▸ Your goal: Please copy out each line of the listing that contains the word "esala".

****************************************

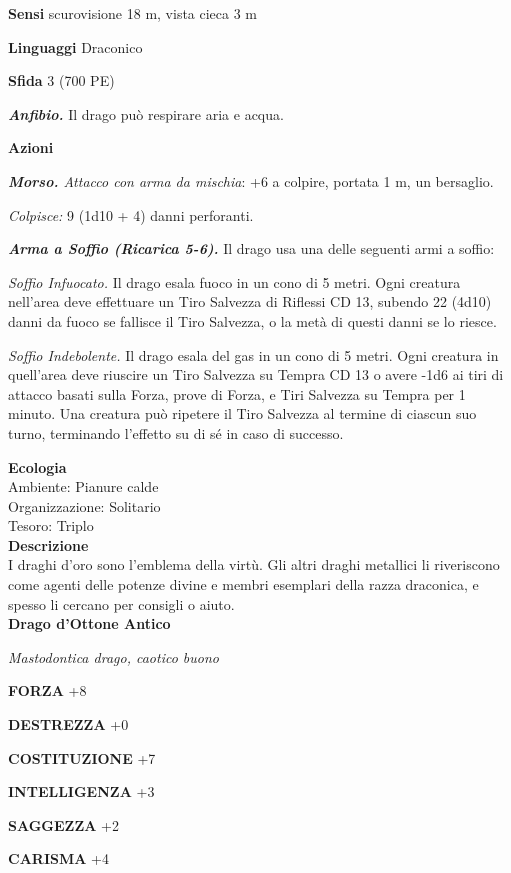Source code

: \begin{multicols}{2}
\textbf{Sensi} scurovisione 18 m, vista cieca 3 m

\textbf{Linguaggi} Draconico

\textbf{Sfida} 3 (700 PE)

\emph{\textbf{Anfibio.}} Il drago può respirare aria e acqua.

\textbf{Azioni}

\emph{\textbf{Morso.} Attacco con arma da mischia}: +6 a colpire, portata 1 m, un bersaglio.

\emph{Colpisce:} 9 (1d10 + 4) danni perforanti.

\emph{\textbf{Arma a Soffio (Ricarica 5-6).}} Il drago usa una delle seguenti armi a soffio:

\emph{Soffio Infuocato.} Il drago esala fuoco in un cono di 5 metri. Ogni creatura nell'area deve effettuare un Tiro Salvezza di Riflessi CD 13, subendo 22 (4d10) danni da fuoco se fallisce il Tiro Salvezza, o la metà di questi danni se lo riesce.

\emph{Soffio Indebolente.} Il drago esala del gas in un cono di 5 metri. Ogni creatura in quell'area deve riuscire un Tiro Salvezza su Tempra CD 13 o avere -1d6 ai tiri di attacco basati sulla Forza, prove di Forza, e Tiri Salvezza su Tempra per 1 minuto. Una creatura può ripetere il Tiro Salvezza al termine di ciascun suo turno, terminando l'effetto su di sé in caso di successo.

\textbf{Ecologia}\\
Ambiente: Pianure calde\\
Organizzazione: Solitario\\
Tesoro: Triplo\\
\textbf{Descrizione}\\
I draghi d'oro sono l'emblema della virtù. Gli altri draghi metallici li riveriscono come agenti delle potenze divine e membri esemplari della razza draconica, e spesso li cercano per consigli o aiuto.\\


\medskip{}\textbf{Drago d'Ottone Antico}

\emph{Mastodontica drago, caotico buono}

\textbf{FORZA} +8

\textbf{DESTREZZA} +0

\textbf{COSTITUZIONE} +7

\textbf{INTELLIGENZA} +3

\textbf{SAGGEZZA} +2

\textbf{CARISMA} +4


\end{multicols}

****************************************

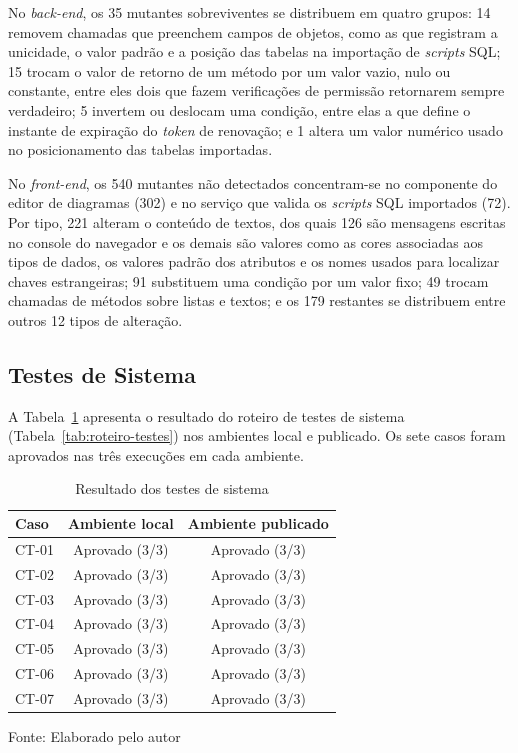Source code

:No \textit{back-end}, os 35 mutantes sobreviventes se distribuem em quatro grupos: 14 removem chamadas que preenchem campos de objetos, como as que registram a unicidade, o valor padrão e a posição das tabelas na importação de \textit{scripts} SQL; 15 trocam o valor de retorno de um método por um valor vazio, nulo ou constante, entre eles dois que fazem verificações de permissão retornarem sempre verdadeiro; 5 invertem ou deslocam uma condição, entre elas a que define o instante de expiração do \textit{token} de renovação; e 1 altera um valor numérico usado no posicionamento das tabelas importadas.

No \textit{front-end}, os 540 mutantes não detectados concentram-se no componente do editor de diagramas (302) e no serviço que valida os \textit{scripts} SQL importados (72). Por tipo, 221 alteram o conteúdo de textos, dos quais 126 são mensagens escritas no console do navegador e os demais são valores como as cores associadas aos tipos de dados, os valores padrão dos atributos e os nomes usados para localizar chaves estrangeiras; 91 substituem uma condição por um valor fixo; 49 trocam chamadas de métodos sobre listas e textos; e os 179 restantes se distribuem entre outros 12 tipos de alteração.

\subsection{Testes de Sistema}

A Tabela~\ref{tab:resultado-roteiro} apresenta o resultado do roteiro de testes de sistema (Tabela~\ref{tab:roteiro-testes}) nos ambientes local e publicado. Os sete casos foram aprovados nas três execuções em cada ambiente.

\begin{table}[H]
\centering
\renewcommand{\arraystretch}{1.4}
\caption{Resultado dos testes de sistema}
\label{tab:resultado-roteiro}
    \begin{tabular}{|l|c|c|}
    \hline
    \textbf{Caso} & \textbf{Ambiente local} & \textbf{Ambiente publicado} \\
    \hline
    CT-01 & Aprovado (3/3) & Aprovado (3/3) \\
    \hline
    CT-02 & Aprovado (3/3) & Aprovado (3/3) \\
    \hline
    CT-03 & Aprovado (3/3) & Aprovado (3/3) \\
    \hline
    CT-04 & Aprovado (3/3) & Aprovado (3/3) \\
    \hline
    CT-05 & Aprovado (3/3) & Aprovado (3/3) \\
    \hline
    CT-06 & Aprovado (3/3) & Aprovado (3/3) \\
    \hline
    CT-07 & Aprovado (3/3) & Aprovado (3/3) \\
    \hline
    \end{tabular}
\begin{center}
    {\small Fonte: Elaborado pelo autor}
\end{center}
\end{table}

****************************************

▸ Output:
\emph{Soffio Infuocato.} Il drago esala fuoco in un cono di 5 metri. Ogni creatura nell'area deve effettuare un Tiro Salvezza di Riflessi CD 13, subendo 22 (4d10) danni da fuoco se fallisce il Tiro Salvezza, o la metà di questi danni se lo riesce.
\emph{Soffio Indebolente.} Il drago esala del gas in un cono di 5 metri. Ogni creatura in quell'area deve riuscire un Tiro Salvezza su Tempra CD 13 o avere -1d6 ai tiri di attacco basati sulla Forza, prove di Forza, e Tiri Salvezza su Tempra per 1 minuto. Una creatura può ripetere il Tiro Salvezza al termine di ciascun suo turno, terminando l'effetto su di sé in caso di successo.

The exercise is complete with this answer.